● Work to complete: Write out the stretch of lines below that begins at the line with "4.00 | 14-OCT-2020 |" and ends at the line with "03-MAR-2021 | 5.35 | 03-AUG-2020 |", including both, exactly as given and nothing more.
[[ Exercise input, beginning ]]
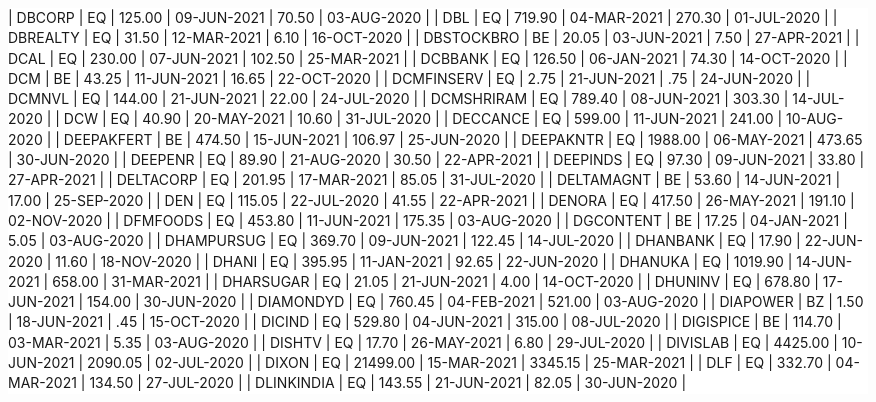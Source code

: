 | DBCORP | EQ | 125.00 | 09-JUN-2021 | 70.50 | 03-AUG-2020 |
| DBL | EQ | 719.90 | 04-MAR-2021 | 270.30 | 01-JUL-2020 |
| DBREALTY | EQ | 31.50 | 12-MAR-2021 | 6.10 | 16-OCT-2020 |
| DBSTOCKBRO | BE | 20.05 | 03-JUN-2021 | 7.50 | 27-APR-2021 |
| DCAL | EQ | 230.00 | 07-JUN-2021 | 102.50 | 25-MAR-2021 |
| DCBBANK | EQ | 126.50 | 06-JAN-2021 | 74.30 | 14-OCT-2020 |
| DCM | BE | 43.25 | 11-JUN-2021 | 16.65 | 22-OCT-2020 |
| DCMFINSERV | EQ | 2.75 | 21-JUN-2021 | .75 | 24-JUN-2020 |
| DCMNVL | EQ | 144.00 | 21-JUN-2021 | 22.00 | 24-JUL-2020 |
| DCMSHRIRAM | EQ | 789.40 | 08-JUN-2021 | 303.30 | 14-JUL-2020 |
| DCW | EQ | 40.90 | 20-MAY-2021 | 10.60 | 31-JUL-2020 |
| DECCANCE | EQ | 599.00 | 11-JUN-2021 | 241.00 | 10-AUG-2020 |
| DEEPAKFERT | BE | 474.50 | 15-JUN-2021 | 106.97 | 25-JUN-2020 |
| DEEPAKNTR | EQ | 1988.00 | 06-MAY-2021 | 473.65 | 30-JUN-2020 |
| DEEPENR | EQ | 89.90 | 21-AUG-2020 | 30.50 | 22-APR-2021 |
| DEEPINDS | EQ | 97.30 | 09-JUN-2021 | 33.80 | 27-APR-2021 |
| DELTACORP | EQ | 201.95 | 17-MAR-2021 | 85.05 | 31-JUL-2020 |
| DELTAMAGNT | BE | 53.60 | 14-JUN-2021 | 17.00 | 25-SEP-2020 |
| DEN | EQ | 115.05 | 22-JUL-2020 | 41.55 | 22-APR-2021 |
| DENORA | EQ | 417.50 | 26-MAY-2021 | 191.10 | 02-NOV-2020 |
| DFMFOODS | EQ | 453.80 | 11-JUN-2021 | 175.35 | 03-AUG-2020 |
| DGCONTENT | BE | 17.25 | 04-JAN-2021 | 5.05 | 03-AUG-2020 |
| DHAMPURSUG | EQ | 369.70 | 09-JUN-2021 | 122.45 | 14-JUL-2020 |
| DHANBANK | EQ | 17.90 | 22-JUN-2020 | 11.60 | 18-NOV-2020 |
| DHANI | EQ | 395.95 | 11-JAN-2021 | 92.65 | 22-JUN-2020 |
| DHANUKA | EQ | 1019.90 | 14-JUN-2021 | 658.00 | 31-MAR-2021 |
| DHARSUGAR | EQ | 21.05 | 21-JUN-2021 | 4.00 | 14-OCT-2020 |
| DHUNINV | EQ | 678.80 | 17-JUN-2021 | 154.00 | 30-JUN-2020 |
| DIAMONDYD | EQ | 760.45 | 04-FEB-2021 | 521.00 | 03-AUG-2020 |
| DIAPOWER | BZ | 1.50 | 18-JUN-2021 | .45 | 15-OCT-2020 |
| DICIND | EQ | 529.80 | 04-JUN-2021 | 315.00 | 08-JUL-2020 |
| DIGISPICE | BE | 114.70 | 03-MAR-2021 | 5.35 | 03-AUG-2020 |
| DISHTV | EQ | 17.70 | 26-MAY-2021 | 6.80 | 29-JUL-2020 |
| DIVISLAB | EQ | 4425.00 | 10-JUN-2021 | 2090.05 | 02-JUL-2020 |
| DIXON | EQ | 21499.00 | 15-MAR-2021 | 3345.15 | 25-MAR-2021 |
| DLF | EQ | 332.70 | 04-MAR-2021 | 134.50 | 27-JUL-2020 |
| DLINKINDIA | EQ | 143.55 | 21-JUN-2021 | 82.05 | 30-JUN-2020 |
[[ Exercise input, end ]]
● Task output:
| DHARSUGAR | EQ | 21.05 | 21-JUN-2021 | 4.00 | 14-OCT-2020 |
| DHUNINV | EQ | 678.80 | 17-JUN-2021 | 154.00 | 30-JUN-2020 |
| DIAMONDYD | EQ | 760.45 | 04-FEB-2021 | 521.00 | 03-AUG-2020 |
| DIAPOWER | BZ | 1.50 | 18-JUN-2021 | .45 | 15-OCT-2020 |
| DICIND | EQ | 529.80 | 04-JUN-2021 | 315.00 | 08-JUL-2020 |
| DIGISPICE | BE | 114.70 | 03-MAR-2021 | 5.35 | 03-AUG-2020 |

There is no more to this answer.